◆ Task details ◆
Your task is to repeat exactly the lines below between the line holding "#### Twitter card Type" and the line holding "#### Twitter ID", inclusive, and only those.

◆ Source material ◆
-=-=-
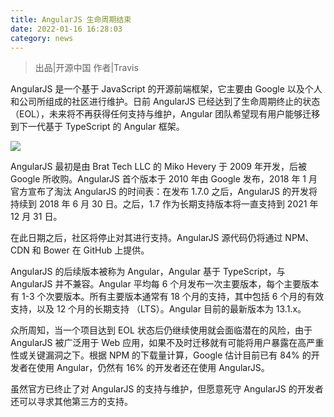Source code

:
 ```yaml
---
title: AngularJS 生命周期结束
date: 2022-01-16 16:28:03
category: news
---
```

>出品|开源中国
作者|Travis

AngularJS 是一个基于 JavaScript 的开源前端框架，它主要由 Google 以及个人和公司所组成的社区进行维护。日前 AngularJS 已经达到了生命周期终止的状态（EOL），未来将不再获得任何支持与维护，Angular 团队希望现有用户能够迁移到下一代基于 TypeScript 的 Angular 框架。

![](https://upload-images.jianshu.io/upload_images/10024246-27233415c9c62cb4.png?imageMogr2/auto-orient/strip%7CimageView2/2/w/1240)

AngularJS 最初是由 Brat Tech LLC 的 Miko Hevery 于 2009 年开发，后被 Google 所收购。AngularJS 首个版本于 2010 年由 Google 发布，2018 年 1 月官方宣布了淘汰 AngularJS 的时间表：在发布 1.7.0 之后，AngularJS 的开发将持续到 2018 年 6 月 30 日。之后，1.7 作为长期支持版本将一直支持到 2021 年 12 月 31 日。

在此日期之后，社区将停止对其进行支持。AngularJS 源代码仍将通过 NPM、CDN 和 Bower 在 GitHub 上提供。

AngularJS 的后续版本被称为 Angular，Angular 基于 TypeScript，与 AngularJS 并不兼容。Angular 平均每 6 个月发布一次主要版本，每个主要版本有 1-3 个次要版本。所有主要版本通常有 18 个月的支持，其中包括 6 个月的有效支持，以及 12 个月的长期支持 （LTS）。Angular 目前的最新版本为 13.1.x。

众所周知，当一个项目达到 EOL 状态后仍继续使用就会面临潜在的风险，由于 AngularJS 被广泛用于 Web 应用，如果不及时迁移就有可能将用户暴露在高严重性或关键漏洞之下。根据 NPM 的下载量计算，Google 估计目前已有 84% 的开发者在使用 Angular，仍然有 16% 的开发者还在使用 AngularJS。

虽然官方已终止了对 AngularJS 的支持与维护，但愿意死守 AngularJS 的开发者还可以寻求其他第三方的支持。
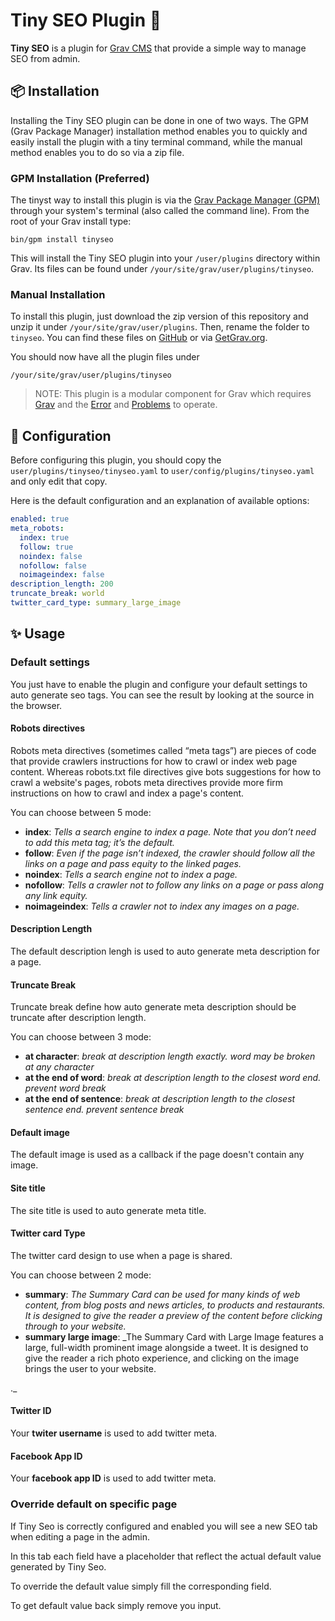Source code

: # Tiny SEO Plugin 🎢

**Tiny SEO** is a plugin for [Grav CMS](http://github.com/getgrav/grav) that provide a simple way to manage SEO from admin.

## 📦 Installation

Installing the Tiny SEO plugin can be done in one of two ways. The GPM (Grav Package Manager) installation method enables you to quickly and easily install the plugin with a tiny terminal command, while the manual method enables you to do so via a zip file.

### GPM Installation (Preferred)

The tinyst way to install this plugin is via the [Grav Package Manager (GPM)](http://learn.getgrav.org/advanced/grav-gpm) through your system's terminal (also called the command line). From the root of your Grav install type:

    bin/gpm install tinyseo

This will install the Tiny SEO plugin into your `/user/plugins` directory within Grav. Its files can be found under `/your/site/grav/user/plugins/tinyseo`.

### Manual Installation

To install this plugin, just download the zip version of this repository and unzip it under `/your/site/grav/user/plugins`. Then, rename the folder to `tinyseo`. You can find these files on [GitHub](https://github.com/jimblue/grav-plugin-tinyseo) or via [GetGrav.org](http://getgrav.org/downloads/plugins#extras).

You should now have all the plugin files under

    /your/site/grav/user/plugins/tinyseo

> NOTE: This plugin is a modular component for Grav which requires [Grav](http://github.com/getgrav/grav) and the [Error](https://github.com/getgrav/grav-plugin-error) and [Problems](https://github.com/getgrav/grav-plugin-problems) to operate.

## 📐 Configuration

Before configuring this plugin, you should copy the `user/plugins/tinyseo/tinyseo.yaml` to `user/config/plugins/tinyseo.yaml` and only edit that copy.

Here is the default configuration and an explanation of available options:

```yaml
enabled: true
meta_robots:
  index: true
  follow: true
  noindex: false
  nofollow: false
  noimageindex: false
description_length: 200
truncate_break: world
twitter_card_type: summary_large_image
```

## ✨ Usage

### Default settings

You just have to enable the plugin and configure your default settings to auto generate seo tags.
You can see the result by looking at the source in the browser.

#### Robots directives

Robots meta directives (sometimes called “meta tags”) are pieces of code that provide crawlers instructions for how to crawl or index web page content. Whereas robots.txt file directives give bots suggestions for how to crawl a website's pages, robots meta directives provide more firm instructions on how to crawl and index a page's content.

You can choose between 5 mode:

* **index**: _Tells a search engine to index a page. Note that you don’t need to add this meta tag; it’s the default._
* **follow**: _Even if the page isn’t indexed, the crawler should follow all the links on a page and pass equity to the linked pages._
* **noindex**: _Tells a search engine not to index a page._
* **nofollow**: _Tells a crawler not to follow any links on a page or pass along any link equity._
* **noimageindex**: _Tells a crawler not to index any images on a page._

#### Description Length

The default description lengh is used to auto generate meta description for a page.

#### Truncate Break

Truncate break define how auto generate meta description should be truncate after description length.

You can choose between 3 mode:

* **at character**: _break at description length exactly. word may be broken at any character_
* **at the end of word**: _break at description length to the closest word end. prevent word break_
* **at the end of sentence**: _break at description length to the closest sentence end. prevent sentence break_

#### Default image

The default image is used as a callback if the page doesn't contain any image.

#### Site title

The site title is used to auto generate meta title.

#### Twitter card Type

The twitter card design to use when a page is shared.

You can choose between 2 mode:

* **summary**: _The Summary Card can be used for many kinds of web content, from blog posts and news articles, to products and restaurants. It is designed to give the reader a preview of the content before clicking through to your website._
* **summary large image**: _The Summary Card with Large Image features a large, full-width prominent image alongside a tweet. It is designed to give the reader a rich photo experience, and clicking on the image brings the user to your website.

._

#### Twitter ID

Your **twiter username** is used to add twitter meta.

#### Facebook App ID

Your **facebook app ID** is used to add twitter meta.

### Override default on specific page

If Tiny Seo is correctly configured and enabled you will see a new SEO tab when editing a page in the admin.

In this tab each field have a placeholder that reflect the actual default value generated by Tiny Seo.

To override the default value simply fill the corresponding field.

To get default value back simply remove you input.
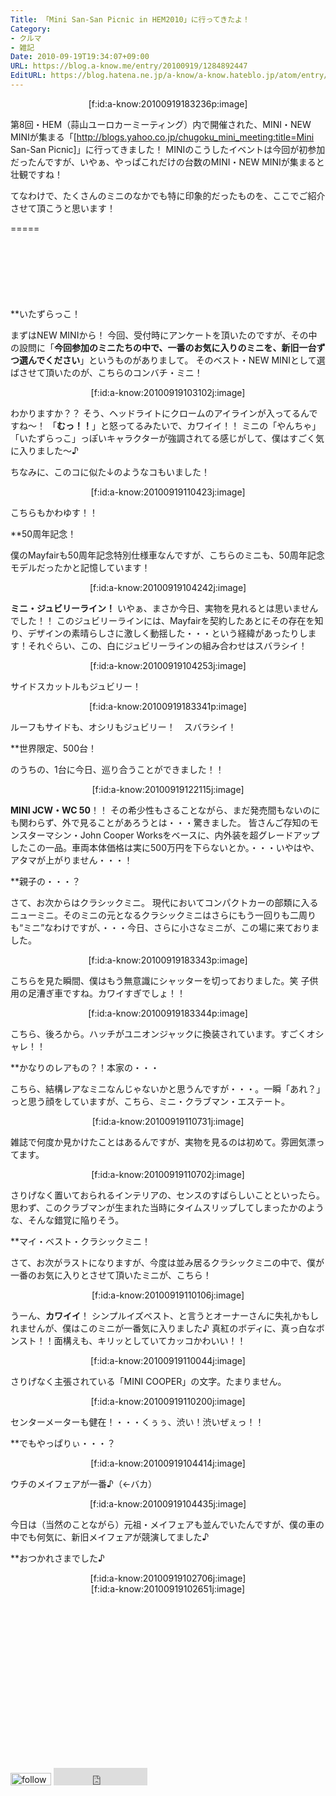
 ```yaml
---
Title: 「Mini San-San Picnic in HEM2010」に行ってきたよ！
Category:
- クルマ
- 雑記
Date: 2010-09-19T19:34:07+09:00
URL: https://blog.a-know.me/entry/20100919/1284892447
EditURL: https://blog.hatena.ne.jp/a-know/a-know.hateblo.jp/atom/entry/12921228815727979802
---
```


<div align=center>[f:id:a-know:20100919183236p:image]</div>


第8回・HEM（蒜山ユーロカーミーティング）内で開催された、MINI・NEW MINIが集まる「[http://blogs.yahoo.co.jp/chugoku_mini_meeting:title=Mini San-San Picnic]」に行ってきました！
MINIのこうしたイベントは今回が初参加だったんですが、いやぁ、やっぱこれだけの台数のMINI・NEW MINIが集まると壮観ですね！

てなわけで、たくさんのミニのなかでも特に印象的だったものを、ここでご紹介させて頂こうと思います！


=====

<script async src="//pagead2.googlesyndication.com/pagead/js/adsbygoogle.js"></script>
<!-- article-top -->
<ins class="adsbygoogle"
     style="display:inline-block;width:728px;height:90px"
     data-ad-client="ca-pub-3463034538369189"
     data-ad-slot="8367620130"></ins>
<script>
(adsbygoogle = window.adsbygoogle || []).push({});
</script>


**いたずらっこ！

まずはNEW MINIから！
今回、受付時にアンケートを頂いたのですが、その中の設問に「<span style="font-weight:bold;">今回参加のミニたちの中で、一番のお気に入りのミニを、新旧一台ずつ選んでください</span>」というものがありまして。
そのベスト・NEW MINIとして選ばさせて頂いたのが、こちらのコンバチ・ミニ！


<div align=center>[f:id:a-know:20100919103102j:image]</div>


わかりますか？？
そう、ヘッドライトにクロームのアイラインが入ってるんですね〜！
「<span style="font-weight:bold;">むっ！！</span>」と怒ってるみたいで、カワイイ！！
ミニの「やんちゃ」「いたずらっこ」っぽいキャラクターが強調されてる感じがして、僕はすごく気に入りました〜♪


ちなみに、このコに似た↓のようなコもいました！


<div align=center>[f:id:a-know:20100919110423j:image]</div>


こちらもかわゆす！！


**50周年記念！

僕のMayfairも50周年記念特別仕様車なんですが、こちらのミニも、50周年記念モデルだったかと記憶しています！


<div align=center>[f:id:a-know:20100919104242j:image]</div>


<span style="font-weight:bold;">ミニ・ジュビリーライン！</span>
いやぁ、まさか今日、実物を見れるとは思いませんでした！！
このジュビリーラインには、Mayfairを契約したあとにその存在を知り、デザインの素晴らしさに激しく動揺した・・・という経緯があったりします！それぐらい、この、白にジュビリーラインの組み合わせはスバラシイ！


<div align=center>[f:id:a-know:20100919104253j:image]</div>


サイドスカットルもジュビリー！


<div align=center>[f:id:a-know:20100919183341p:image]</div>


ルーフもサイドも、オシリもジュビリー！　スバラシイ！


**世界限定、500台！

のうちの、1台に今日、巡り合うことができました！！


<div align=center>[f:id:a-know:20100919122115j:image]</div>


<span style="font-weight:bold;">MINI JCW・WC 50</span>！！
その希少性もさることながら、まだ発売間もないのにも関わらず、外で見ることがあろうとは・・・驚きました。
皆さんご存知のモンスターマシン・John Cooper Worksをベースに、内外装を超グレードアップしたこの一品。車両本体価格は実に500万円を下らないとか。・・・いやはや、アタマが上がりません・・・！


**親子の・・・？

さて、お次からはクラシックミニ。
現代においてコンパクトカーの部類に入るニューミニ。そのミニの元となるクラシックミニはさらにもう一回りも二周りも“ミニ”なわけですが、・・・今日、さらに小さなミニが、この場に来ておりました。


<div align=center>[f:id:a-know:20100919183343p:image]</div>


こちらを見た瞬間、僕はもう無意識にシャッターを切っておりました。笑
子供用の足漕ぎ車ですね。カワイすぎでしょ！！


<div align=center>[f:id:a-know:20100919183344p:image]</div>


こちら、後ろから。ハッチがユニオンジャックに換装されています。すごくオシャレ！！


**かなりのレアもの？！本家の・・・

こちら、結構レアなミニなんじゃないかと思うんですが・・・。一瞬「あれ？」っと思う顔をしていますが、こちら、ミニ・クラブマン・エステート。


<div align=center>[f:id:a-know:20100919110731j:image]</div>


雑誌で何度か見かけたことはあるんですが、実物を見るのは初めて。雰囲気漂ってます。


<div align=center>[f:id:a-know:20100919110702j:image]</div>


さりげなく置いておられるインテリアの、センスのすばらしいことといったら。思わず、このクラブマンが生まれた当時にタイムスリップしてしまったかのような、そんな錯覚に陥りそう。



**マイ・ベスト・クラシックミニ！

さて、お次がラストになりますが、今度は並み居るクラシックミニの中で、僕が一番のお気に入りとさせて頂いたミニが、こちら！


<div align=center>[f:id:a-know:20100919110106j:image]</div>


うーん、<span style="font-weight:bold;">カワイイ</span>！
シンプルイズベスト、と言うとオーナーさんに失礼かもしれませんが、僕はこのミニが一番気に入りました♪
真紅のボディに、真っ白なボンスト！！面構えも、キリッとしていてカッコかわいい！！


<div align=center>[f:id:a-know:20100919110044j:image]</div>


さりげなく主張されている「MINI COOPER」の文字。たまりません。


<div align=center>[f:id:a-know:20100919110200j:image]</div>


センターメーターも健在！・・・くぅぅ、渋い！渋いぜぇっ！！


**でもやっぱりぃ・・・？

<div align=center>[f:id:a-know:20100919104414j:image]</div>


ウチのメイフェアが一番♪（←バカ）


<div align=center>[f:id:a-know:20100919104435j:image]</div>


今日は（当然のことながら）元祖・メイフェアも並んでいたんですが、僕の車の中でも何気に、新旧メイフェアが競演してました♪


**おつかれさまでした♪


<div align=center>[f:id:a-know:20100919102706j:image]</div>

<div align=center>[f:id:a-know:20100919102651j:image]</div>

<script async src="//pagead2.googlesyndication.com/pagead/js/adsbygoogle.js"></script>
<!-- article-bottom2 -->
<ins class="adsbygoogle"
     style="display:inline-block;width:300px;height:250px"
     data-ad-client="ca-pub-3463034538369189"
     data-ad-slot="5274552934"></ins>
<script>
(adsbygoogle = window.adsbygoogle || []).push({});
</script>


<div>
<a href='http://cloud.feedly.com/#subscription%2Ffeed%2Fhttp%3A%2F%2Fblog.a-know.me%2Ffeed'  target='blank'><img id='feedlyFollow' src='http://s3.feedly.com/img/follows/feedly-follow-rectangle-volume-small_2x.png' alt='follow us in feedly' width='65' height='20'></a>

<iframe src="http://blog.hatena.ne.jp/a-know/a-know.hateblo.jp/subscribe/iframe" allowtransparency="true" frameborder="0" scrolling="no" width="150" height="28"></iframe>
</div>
-=-=-
◆ Written answer ◆
#### Twitter card Type

The twitter card design to use when a page is shared.

You can choose between 2 mode:

* **summary**: _The Summary Card can be used for many kinds of web content, from blog posts and news articles, to products and restaurants. It is designed to give the reader a preview of the content before clicking through to your website._
* **summary large image**: _The Summary Card with Large Image features a large, full-width prominent image alongside a tweet. It is designed to give the reader a rich photo experience, and clicking on the image brings the user to your website.

._

#### Twitter ID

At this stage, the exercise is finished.